Monday, May 14, 2007

Chrysler's Latest Rescue

As I wrote in this post in the fall of 2005, I expected at least one of America's Big Three auto makers to have some sort of change of control by 2010. My exact wording was,

"Judging from where GM and Ford appear to be putting much of their energies these days, I’d say we’re going to be shy at least one major US-based car manufacturer before the decade is out. It may involve a merger among onshore rivals, if Congress is afraid to let so many UAW workers lose their jobs at once through a total financial failure of GM or Ford. But I'm willing to bet there will be one less automotive CEO in Detroit when 2010 dawns."

My verbiage was, I suppose, focused on the still-independent companies.
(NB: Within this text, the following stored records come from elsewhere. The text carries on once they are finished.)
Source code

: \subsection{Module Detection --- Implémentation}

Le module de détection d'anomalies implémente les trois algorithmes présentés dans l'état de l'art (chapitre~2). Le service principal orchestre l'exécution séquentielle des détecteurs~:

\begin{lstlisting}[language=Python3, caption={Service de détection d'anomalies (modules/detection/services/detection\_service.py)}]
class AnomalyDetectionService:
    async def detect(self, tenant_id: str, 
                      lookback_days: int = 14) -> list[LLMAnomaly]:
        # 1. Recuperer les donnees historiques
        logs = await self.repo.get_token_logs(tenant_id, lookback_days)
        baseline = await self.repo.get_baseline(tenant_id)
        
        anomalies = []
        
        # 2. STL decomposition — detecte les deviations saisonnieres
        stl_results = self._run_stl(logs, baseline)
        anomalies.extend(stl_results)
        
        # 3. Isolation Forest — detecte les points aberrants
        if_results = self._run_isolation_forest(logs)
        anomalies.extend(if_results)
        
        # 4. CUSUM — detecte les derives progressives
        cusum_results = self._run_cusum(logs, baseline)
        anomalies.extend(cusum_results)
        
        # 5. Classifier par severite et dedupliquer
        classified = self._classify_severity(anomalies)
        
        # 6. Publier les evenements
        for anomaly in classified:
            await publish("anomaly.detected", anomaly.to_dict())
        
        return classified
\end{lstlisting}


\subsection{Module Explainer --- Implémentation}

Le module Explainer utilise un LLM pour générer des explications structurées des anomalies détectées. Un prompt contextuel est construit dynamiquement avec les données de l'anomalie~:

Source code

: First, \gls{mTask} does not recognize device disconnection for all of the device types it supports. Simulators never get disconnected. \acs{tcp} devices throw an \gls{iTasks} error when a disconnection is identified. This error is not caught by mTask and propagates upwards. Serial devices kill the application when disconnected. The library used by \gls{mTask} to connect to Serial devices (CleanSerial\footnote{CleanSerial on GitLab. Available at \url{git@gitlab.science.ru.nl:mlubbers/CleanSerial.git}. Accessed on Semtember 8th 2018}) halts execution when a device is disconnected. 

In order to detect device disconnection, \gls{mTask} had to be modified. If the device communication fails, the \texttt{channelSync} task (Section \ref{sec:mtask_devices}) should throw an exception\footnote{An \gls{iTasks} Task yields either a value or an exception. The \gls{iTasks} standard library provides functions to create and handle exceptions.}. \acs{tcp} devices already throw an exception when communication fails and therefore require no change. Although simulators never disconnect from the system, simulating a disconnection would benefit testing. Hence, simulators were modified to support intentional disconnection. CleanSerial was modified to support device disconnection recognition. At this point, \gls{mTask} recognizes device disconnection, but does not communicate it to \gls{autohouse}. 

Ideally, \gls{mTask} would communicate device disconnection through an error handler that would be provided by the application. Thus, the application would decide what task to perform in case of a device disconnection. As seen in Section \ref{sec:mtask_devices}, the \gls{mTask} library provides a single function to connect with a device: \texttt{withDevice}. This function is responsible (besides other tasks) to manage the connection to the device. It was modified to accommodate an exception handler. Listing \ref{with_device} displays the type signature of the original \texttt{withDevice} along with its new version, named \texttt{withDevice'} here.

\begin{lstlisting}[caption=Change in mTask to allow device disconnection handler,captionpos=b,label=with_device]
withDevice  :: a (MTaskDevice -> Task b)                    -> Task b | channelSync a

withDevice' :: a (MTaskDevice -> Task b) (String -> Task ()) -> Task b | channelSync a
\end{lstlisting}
My intent was to predict a change of ownership in one of the three, if not bankruptcy.

Today's sale by Daimler, to Cerberus, the private equity group, of its Chrysler unit, in my opinion, qualifies as meeting my prediction.

What puzzles me, though, is how Cerebrus plans to actually operate the weak man of Detroit at a continuing profit, amidst the general consensus about excess capacity in the sector. Sure, they own some suppliers, and maybe even have a few old auto company hands. Does that mean John Snow & Company can turn back the tide of industrial economics in the sector, and restructure and rehabilitate Chrysler's product line, financial situation, and marketing so thoroughly, successfully and quickly as to create value where nobody else could?

We all know that the UAW can break any deal for Chrysler. Or the other two- GM and Ford- for that matter. Whether they can actually make the deal....that's another question.

I have my doubts. So many analysts, including many of today's commentators on CNBC, focus on the labor costs when they discuss these auto makers. But it was the white-collar managers who led GM, Ford and Chrysler to where they are now. I don't think the machinists and assemblers down on the factory floors can remedy those ills.

Of course, once Cerberus gets its hands on Chrysler and drags it behind the impenetrable curtain of its private balance sheet, there's no telling what will come back out, and with what profitability dynamics. I'm eager to see this one come out the other end.